Patients who experience visual impairment, they never imagined that it might be a symptom of a brain tumor. Perhaps they do not even notice this change, until there are clashes with some objects, people, and even traffic accidents.

Infertility:

The brain controls almost everything in our body, including hormones. The brain has one extension known as the pituitary gland, located in the brain. The tumor also includes this gland that can form a high amount of hormones or can stop the work of the gland, advice neurologists. Precisely because of this, many women who suffer from a brain tumor are unable to conceive or produce milk after delivery.
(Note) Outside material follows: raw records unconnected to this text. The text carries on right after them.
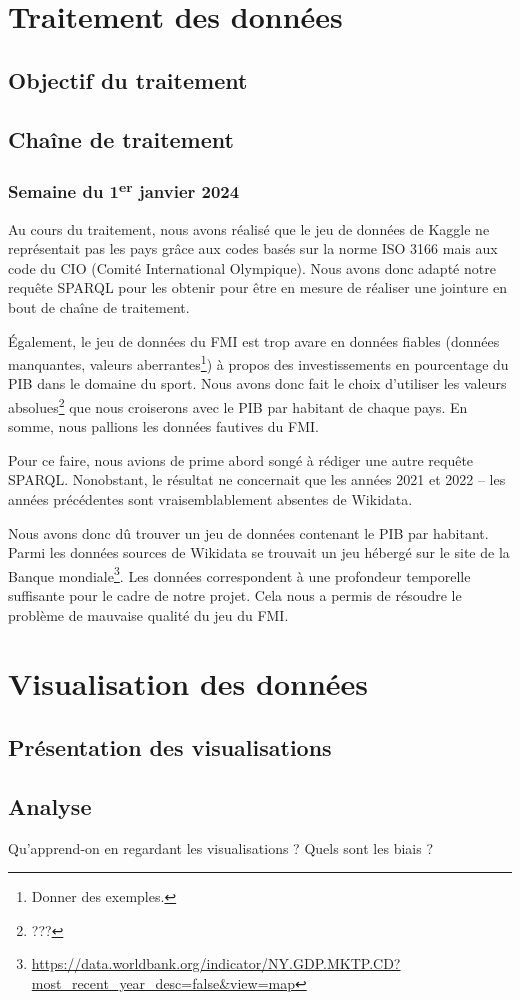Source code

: \documentclass[hidelinks, 12pt]{article}
\begin{document}
	\section{Traitement des données}
	
		\subsection{Objectif du traitement}
		
		\subsection{Chaîne de traitement}
		
			\subsubsection{Semaine du 1\textsuperscript{er} janvier 2024}
		
			Au cours du traitement, nous avons réalisé que le jeu de données de Kaggle ne représentait pas les pays grâce aux codes basés sur la norme ISO 3166 mais aux code du CIO (Comité International Olympique). Nous avons donc adapté notre requête SPARQL pour les obtenir pour être en mesure de réaliser une jointure en bout de chaîne de traitement.
		
			Également, le jeu de données du FMI est trop avare en données fiables (données manquantes, valeurs aberrantes\footnote{Donner des exemples.}) à propos des investissements en pourcentage du PIB dans le domaine du sport. Nous avons donc fait le choix d'utiliser les valeurs absolues\footnote{???} que nous croiserons avec le PIB par habitant de chaque pays. En somme, nous pallions les données fautives du FMI.
		
			Pour ce faire, nous avions de prime abord songé à rédiger une autre requête SPARQL. Nonobstant, le résultat ne concernait que les années 2021 et 2022 -- les années précédentes sont vraisemblablement absentes de Wikidata.
		
			Nous avons donc dû trouver un jeu de données contenant le PIB par habitant. Parmi les données sources de Wikidata se trouvait un jeu hébergé sur le site de la Banque mondiale\footnote{\url{https://data.worldbank.org/indicator/NY.GDP.MKTP.CD?most_recent_year_desc=false&view=map}}. Les données correspondent à une profondeur temporelle suffisante pour le cadre de notre projet. Cela nous a permis de résoudre le problème de mauvaise qualité du jeu du FMI.
		

	\section{Visualisation des données}
	
		\subsection{Présentation des visualisations}
		
		\subsection{Analyse}
		
		Qu'apprend-on en regardant les visualisations ? Quels sont les biais ?
		\newpage

	\tableofcontents
\end{document}
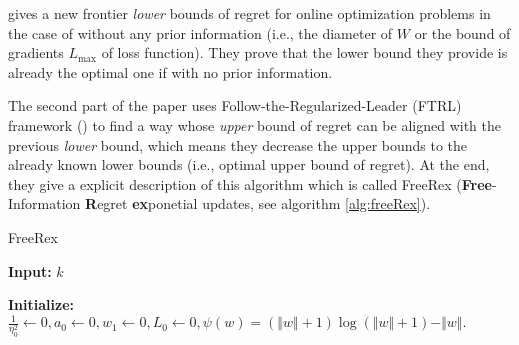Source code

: \cite{Cutkosky2017} gives a new frontier \textit{lower} bounds of regret for online optimization problems in the case of without any prior information (i.e., the diameter of $W$ or the bound of gradients $L_{\max}$ of loss function). They prove that the lower bound they provide is already the optimal one if with no prior information. 

The second part of the paper uses Follow-the-Regularized-Leader (FTRL) framework (\cite{shalev2012online}) to find a way whose \textit{upper} bound of regret can be aligned with the previous \textit{lower} bound, which means they decrease the upper bounds to the already known lower bounds (i.e., optimal upper bound of regret). At the end, they give a explicit description of this algorithm  which is called FreeRex (\textbf{Free}-Information \textbf{R}egret \textbf{ex}ponetial updates, see algorithm \ref{alg:freeRex}).
\begin{algorithm}
\caption{FreeRex}
\label{alg:freeRex}
{\bfseries Input:} $k$

{\bfseries Initialize:} $\frac{1}{\eta_0^2} \leftarrow 0, a_0 \leftarrow 0, w_1 \leftarrow 0, L_0 \leftarrow 0, \psi(w) = (\Vert w \Vert + 1)\log(\Vert w \Vert + 1) - \Vert w \Vert.$
\begin{algorithmic}[1]
\EndFor
\end{algorithmic}
\end{algorithm}
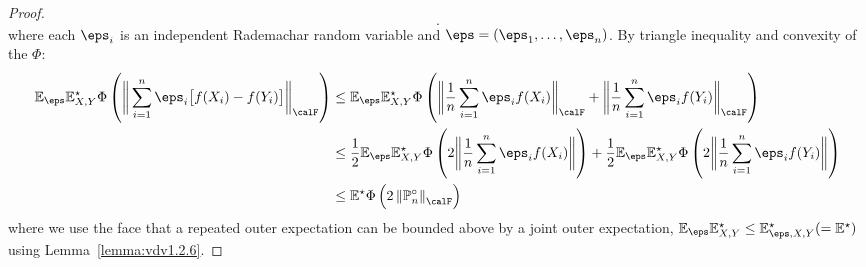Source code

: \begin{proof}
\[	.\]
	where each \(\eps_i\) is an independent Rademachar random variable and  \(\eps = (\eps_1,\dots,\eps_n)\). By triangle inequality and convexity of the \(\Phi\):
	\begin{align*}
		\E_\eps\E^\star_{X,Y}\Phi\left(\bigg\|\sum_{i=1}^n \eps_i\big[f(X_i)-f(Y_i)\big]\bigg\|_\calF\right) 
		&\leq \E_\eps\E^\star_{X,Y}\Phi\left(\bigg\|\frac{1}{n}\sum_{i=1}^n \eps_if(X_i)\bigg\|_\calF + \bigg\|\frac{1}{n}\sum_{i=1}^n \eps_if(Y_i) \bigg\|_\calF\right)\\
		&\leq  \frac{1}{2}\E_\eps\E^\star_{X,Y}\Phi\left(2\bigg\|\frac{1}{n} \sum_{i=1}^n \eps_if(X_i)\bigg\|\right) + \frac{1}{2}\E_\eps\E^\star_{X,Y}\Phi\left(2\bigg\|\frac{1}{n} \sum_{i=1}^n \eps_if(Y_i)\bigg\|\right) \\
		&\leq \E^\star\Phi\left(2\left\|\P_n^\circ\right\|_\calF\right)
	\end{align*}
	where we use the face that a repeated outer expectation can be bounded above by a joint outer expectation, \(\E_\eps\E^\star_{X,Y} \leq \E^\star_{\eps,X,Y} (=\E^\star)\) using Lemma~\ref{lemma:vdv1.2.6}.
\end{proof}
Stuttering during speaking:

Problems during speaking, such as stuttering, understanding of thoughts or difficulty in naming objects, are key tumor symptoms in the frontal or temporal parts of the brain associated with motor functions for speech and language understanding – says Dr. Christopher Karouba, Director of the Medical School in America. There are two brain-centering centers located on the left side, which should activate the muscles to create sound. When the tumor is present, both abilities are performed with considerable difficulty.

Hearing loss and ringing in the ears:

The back of the cortex is responsible for processing the ability to listen and understand the language of the conversation. If you are experiencing a reduced ear type or a constant ringing of the ears, known as tinnitus, you will probably need to have a doctor check to determine if your symptoms are serious enough to visit a neurologist – Dr. Karouba adds.

Malfunction and risky behavior:

Depression, anger or anxiety may occur in patients suffering from brain tumors, even if they do not display these emotions well. This is related to the part of the brain responsible for many personal characteristics – explains Dr. Samet Vedera, a neurologist at the University of California. Patients may show nervous and risky behaviors, stressed sexual needs, or a sense of discomfort.